Pre-recorded Audio
Response Object Reference
Every successful transcription returns a TranscriptionResult object.
TranscriptionResult schema
| Field | Type | Description |
|---|---|---|
success | bool | Whether transcription succeeded. |
request_id | string | Unique identifier. Use when contacting support. |
text | string | Full transcript. Prefixed with [SPEAKER_XX] tags when diarization is enabled. |
detected_language | string | Detected language in lowercase e.g. "hindi", "telugu". Always populated. |
audio_duration | float | Total audio duration in seconds. |
inference_time_ms | float | Server-side processing time in milliseconds. |
segments | array | Time-aligned segments with start, end, text. May include speaker, emotion, words[]. |
speakers | array | Unique speaker IDs. Empty array when diarization is off. |
nlp_analysis | object|null | NLP results. Populated when enable_* flags are set. |
SegmentResult schema
| Field | Type | Description |
|---|---|---|
start | float | Segment start time in seconds. |
end | float | Segment end time in seconds. |
text | string | Transcript text for this segment. |
speaker | string|null | Speaker label e.g.

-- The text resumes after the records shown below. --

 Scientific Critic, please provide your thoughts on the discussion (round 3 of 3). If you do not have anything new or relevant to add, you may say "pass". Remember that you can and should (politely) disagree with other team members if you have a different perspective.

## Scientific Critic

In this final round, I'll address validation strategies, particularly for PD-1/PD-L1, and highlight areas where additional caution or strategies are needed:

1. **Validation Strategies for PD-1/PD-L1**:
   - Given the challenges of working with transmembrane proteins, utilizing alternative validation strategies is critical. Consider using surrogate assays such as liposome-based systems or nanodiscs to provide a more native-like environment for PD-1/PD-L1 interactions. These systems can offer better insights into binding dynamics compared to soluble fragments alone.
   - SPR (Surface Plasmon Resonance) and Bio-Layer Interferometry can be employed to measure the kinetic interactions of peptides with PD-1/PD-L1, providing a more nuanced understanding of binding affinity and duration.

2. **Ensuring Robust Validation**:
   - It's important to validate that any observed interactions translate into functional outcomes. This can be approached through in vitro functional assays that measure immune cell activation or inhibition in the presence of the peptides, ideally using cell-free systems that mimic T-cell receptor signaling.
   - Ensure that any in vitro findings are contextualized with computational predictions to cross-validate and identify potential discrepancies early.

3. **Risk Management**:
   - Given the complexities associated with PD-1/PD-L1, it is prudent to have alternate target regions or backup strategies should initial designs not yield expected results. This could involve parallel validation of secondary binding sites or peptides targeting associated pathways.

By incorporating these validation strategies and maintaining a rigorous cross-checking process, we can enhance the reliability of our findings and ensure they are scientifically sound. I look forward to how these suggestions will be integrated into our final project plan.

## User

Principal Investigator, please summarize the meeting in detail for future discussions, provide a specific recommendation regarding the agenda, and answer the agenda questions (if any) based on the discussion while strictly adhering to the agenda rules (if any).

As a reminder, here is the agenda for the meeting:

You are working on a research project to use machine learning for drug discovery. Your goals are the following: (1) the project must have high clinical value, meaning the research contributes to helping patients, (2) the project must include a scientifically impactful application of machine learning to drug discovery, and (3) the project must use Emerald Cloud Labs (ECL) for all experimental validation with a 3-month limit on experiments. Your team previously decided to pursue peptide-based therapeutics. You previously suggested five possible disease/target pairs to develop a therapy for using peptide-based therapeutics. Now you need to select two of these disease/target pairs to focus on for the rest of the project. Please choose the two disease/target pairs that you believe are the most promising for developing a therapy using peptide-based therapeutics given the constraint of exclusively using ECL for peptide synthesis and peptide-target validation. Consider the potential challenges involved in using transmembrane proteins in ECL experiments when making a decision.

SPEAKER_00. Present when enable_diarization=true. |
emotion | string|null | Detected emotion. Present when enable_emotion_diarization=true. NOT in nlp_analysis. |
words | array|null | Per-word timestamps (word, start, end, score). Present when word_timestamps=true. |
Important:
emotion lives in segments[] — it is NOT in nlp_analysis.NLPAnalysis schema
| Field | Type | Description |
|---|---|---|
sentiment | object|null | Set when enable_sentiment_analysis=true. Contains label (string), score (float −1 to 1), explanation (string). |
intent | object|null | Set when enable_intent_detection=true. Contains label, confidence (float), reasoning (string). |
summary | string|null | Set when enable_summarization=true. |
translation | string|null | Set when output_language is provided. |
normalized_text | string|null | Set when enable_keyterm_normalization=true. Original text field is unchanged. |